2.量刑輕重,屬為裁判之法院得依職權自由裁量之事項,苟其量刑已以行為人之責任為基礎,並斟酌刑法第57條各款所列情狀,在法定刑度內,酌量科刑,如無偏執一端,致明顯失出失入情形,上級審法院即不得單就量刑部分遽指為不當或違法(最高法院104年度台上字第2818、2794號判決要旨參照)。又量刑之審酌乃視個案犯罪情節、手段、動機、生活狀況、品行等諸端而分別量定,復因是否有法定加重、減輕事由而有差異,自不能逕援引他案執為本案量刑過重之依據。查原審法院判決就被告所犯肇事致人受傷逃逸罪(累犯),處有期徒刑1年2月,已就刑法第57條所定科刑輕重之標準,詳為審酌。又上開肇事致人傷害逃逸罪,其法定本刑為1年以上7年以下有期徒刑,本件被告並應依累犯之規定,加重本刑至2分之1,已如前述。爰此,原審法院判決所為上揭量刑,並無逾越法律所規定之範圍,亦無濫用裁量權限而違法之情形。被告以不同案情之他案量刑執為上訴理由,依上述說明,顯無理由。

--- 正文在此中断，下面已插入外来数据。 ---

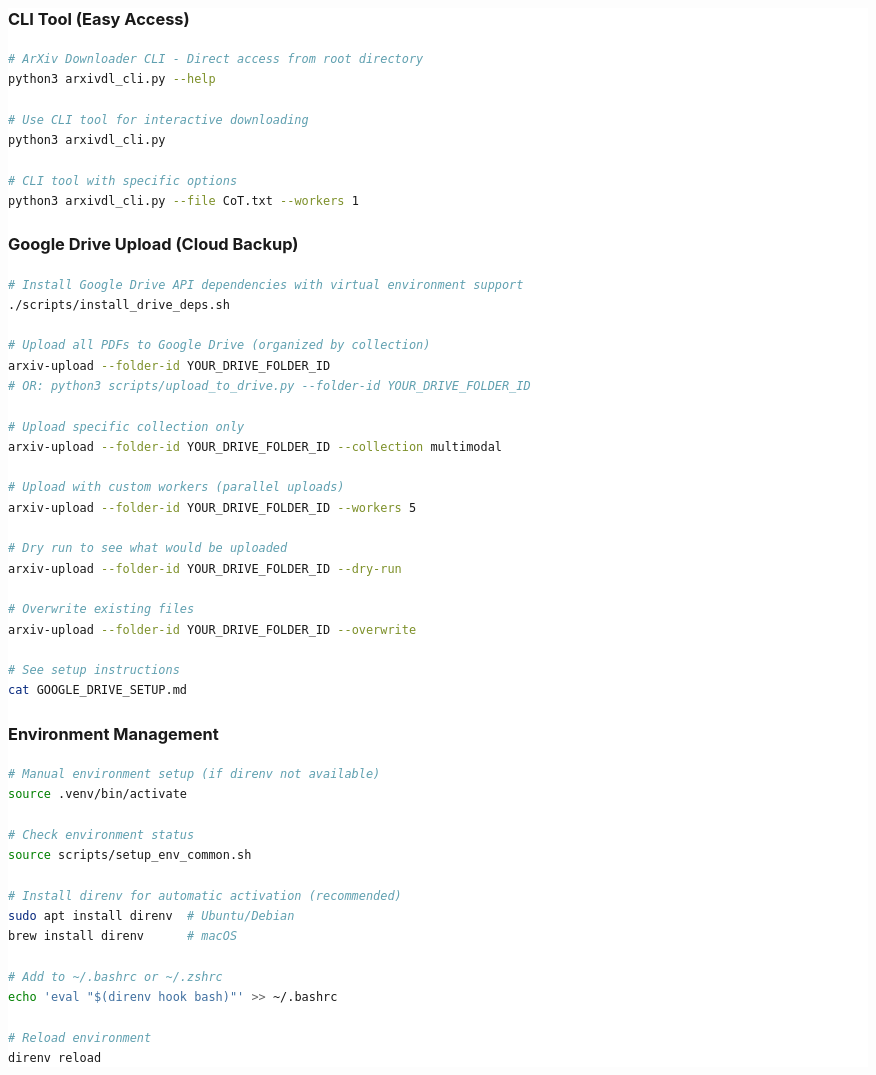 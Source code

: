 
### CLI Tool (Easy Access)
```bash
# ArXiv Downloader CLI - Direct access from root directory
python3 arxivdl_cli.py --help

# Use CLI tool for interactive downloading
python3 arxivdl_cli.py

# CLI tool with specific options
python3 arxivdl_cli.py --file CoT.txt --workers 1
```

### Google Drive Upload (Cloud Backup)
```bash
# Install Google Drive API dependencies with virtual environment support
./scripts/install_drive_deps.sh

# Upload all PDFs to Google Drive (organized by collection)
arxiv-upload --folder-id YOUR_DRIVE_FOLDER_ID
# OR: python3 scripts/upload_to_drive.py --folder-id YOUR_DRIVE_FOLDER_ID

# Upload specific collection only
arxiv-upload --folder-id YOUR_DRIVE_FOLDER_ID --collection multimodal

# Upload with custom workers (parallel uploads)
arxiv-upload --folder-id YOUR_DRIVE_FOLDER_ID --workers 5

# Dry run to see what would be uploaded
arxiv-upload --folder-id YOUR_DRIVE_FOLDER_ID --dry-run

# Overwrite existing files
arxiv-upload --folder-id YOUR_DRIVE_FOLDER_ID --overwrite

# See setup instructions
cat GOOGLE_DRIVE_SETUP.md
```

### Environment Management
```bash
# Manual environment setup (if direnv not available)
source .venv/bin/activate

# Check environment status
source scripts/setup_env_common.sh

# Install direnv for automatic activation (recommended)
sudo apt install direnv  # Ubuntu/Debian
brew install direnv      # macOS

# Add to ~/.bashrc or ~/.zshrc
echo 'eval "$(direnv hook bash)"' >> ~/.bashrc

# Reload environment
direnv reload
```
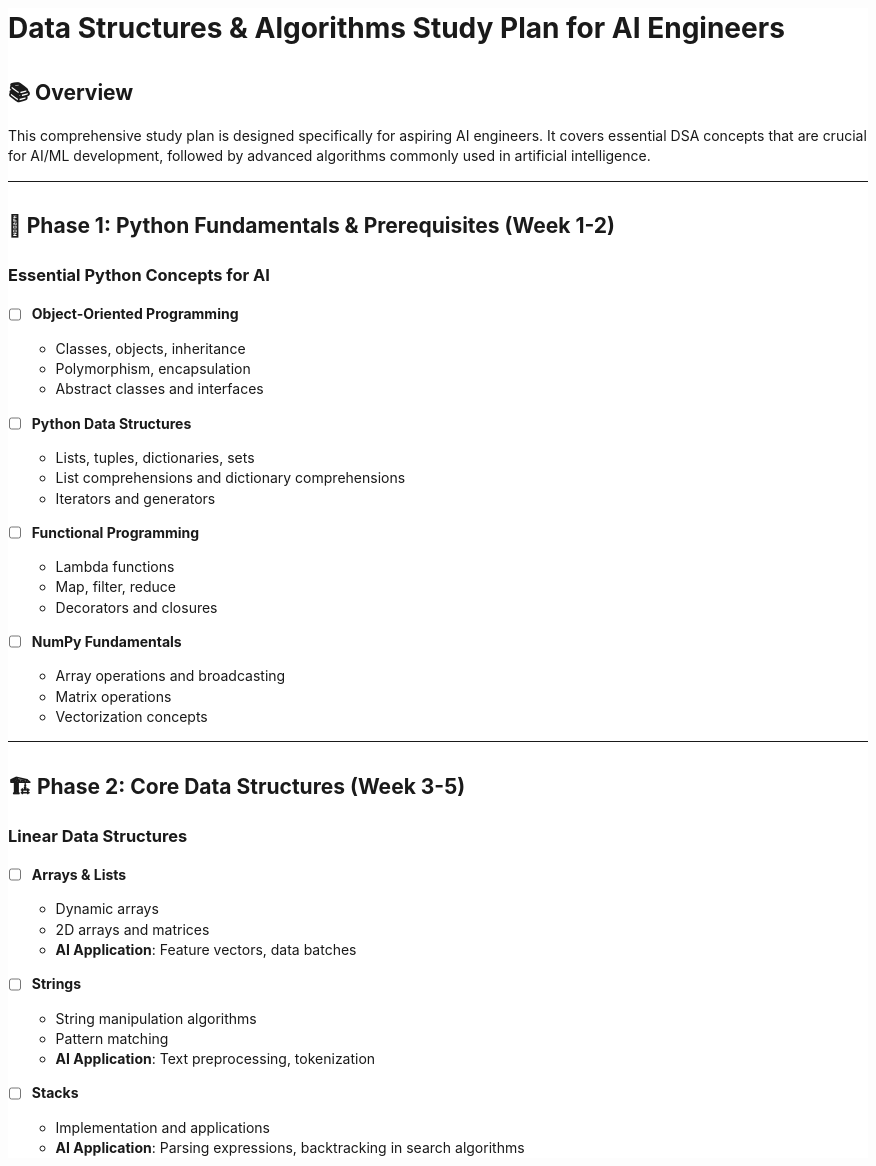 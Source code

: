 # Data Structures & Algorithms Study Plan for AI Engineers

## 📚 Overview
This comprehensive study plan is designed specifically for aspiring AI engineers. It covers essential DSA concepts that are crucial for AI/ML development, followed by advanced algorithms commonly used in artificial intelligence.

---

## 🎯 Phase 1: Python Fundamentals & Prerequisites (Week 1-2)

### Essential Python Concepts for AI
- [ ] **Object-Oriented Programming**
  - Classes, objects, inheritance
  - Polymorphism, encapsulation
  - Abstract classes and interfaces
  
- [ ] **Python Data Structures**
  - Lists, tuples, dictionaries, sets
  - List comprehensions and dictionary comprehensions
  - Iterators and generators
  
- [ ] **Functional Programming**
  - Lambda functions
  - Map, filter, reduce
  - Decorators and closures

- [ ] **NumPy Fundamentals**
  - Array operations and broadcasting
  - Matrix operations
  - Vectorization concepts

---

## 🏗️ Phase 2: Core Data Structures (Week 3-5)

### Linear Data Structures
- [ ] **Arrays & Lists**
  - Dynamic arrays
  - 2D arrays and matrices
  - **AI Application**: Feature vectors, data batches
  
- [ ] **Strings**
  - String manipulation algorithms
  - Pattern matching
  - **AI Application**: Text preprocessing, tokenization
  
- [ ] **Stacks**
  - Implementation and applications
  - **AI Application**: Parsing expressions, backtracking in search algorithms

3.被告其餘上訴辯詞,業經本院逐一剖析及說明指駁如上。綜上所述,本件上訴為無理由,應予駁回。
據上論斷,應依刑事訴訟法第368條,判決如主文。
本案經檢察官莊榮松到庭執行職務。
中華民國105年7月12日
刑事庭審判長法官王紋瑩
法官劉雪惠法官邱志平以上正本證明與原本無異。
如不服本判決,應於收受送達後10日內向本院提出上訴書狀,其未敘述理由者,並得於提起上訴狀後10日內向本院補提理由書(均須按他造當事人之人數附繕本)「切勿逕送上級法院」。
告訴人或被害人如對於本判決不服者,應具備理由請求檢察官上訴,其上訴期間之計算係以檢察官收受判決正本之日期為準。
中華民國105年7月12日
書記官溫尹明附錄條文:
中華民國刑法第185條之4駕駛動力交通工具肇事,致人死傷而逃逸者,處1年以上7年以下有期徒刑。